## REQUIRED ACTION
The answer must be every line of the records below that contains the word "local".

## INPUT DATA

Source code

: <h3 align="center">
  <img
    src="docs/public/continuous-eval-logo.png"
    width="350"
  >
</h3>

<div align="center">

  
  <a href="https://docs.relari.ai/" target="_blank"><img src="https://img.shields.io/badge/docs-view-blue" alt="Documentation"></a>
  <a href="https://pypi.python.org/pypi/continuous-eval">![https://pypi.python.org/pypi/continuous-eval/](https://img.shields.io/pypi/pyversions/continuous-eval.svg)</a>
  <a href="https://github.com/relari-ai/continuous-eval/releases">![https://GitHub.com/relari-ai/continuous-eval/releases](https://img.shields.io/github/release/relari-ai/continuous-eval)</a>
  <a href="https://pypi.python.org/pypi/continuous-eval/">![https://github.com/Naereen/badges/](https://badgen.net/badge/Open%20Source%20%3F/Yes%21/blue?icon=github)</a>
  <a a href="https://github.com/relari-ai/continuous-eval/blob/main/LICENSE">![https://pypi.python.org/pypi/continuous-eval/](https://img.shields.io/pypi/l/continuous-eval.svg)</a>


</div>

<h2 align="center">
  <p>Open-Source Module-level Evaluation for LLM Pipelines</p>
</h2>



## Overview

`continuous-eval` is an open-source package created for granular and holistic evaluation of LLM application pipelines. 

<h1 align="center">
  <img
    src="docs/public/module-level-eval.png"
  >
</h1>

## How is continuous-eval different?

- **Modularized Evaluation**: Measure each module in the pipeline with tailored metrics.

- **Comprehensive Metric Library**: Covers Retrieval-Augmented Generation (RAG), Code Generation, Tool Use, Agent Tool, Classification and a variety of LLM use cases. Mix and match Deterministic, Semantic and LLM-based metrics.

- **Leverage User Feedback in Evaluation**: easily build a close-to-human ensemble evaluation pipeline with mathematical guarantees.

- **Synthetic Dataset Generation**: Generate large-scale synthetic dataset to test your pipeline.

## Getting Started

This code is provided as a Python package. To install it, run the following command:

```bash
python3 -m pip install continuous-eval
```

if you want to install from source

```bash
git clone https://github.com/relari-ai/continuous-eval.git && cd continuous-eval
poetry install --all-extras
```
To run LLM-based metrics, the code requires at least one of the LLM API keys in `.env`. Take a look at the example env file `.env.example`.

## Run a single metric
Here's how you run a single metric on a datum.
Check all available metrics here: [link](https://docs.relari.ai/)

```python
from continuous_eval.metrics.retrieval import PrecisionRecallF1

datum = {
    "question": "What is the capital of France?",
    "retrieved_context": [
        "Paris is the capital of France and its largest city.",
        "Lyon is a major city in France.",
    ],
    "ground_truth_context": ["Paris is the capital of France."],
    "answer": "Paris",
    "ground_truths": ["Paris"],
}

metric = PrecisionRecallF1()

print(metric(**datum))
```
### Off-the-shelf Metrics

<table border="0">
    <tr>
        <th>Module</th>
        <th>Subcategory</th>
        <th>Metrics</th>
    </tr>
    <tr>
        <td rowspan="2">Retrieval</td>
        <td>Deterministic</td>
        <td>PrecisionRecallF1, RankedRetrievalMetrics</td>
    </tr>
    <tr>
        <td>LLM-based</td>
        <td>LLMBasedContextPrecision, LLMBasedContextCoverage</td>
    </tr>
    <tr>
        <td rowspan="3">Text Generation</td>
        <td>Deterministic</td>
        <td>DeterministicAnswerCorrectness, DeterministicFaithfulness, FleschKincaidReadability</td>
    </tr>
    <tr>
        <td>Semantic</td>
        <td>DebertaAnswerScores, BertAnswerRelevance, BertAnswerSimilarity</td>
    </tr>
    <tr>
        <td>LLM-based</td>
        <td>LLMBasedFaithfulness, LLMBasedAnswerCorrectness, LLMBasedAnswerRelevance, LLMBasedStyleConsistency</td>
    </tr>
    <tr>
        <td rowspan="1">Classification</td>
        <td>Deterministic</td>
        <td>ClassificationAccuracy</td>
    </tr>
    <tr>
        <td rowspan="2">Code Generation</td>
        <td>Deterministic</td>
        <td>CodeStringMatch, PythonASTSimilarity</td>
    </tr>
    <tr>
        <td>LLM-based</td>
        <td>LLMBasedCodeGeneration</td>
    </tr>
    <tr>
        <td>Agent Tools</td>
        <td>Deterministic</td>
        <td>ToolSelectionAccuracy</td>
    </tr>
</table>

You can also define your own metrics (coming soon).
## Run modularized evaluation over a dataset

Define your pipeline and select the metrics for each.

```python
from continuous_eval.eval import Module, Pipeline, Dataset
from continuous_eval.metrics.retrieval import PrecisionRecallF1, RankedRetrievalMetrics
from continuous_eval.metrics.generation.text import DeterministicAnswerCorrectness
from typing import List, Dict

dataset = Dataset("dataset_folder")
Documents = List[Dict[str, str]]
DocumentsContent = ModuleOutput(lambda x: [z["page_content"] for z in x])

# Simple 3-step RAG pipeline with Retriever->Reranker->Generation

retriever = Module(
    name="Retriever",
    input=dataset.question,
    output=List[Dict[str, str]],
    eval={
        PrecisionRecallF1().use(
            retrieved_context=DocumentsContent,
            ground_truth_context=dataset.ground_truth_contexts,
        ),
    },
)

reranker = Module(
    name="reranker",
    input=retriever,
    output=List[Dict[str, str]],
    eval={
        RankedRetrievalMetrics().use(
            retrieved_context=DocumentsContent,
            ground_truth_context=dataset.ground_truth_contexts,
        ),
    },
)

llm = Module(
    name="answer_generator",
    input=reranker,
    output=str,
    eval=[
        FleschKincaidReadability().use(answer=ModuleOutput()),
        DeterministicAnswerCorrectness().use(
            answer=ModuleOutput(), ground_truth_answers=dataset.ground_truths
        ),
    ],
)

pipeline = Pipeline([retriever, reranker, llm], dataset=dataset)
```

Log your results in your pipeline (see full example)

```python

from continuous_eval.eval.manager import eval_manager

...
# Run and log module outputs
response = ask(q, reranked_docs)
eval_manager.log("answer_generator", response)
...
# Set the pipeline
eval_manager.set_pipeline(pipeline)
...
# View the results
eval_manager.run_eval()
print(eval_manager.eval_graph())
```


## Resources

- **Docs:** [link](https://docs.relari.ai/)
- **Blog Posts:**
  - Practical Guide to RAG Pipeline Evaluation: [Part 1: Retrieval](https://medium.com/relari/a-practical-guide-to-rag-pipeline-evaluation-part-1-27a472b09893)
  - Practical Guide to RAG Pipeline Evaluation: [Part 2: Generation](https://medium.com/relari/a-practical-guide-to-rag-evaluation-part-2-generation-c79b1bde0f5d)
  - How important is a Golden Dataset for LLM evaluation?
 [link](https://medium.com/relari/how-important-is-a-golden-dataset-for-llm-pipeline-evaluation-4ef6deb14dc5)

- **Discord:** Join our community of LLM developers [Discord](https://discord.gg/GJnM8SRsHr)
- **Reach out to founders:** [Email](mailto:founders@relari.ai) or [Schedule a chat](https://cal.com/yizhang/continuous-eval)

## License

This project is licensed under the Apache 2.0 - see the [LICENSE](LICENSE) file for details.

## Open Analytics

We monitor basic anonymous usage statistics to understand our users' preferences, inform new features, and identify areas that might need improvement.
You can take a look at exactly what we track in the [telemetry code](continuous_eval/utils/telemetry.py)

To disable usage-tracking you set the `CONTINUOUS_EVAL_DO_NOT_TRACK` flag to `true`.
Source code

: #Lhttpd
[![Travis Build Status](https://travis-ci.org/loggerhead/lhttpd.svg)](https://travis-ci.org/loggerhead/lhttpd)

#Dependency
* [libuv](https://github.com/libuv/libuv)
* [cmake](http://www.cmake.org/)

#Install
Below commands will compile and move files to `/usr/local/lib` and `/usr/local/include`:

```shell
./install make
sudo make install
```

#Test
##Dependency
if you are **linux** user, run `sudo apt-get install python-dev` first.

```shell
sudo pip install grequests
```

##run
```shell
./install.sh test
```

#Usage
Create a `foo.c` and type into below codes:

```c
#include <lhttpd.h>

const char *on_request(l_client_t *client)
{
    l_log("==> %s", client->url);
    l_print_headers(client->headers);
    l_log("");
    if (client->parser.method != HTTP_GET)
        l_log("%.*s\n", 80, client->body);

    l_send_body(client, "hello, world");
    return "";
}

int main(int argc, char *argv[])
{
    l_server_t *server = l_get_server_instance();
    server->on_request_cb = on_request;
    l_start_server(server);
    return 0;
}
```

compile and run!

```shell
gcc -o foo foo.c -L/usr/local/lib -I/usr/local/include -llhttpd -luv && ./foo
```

## OUTPUT
Below commands will compile and move files to `/usr/local/lib` and `/usr/local/include`:
gcc -o foo foo.c -L/usr/local/lib -I/usr/local/include -llhttpd -luv && ./foo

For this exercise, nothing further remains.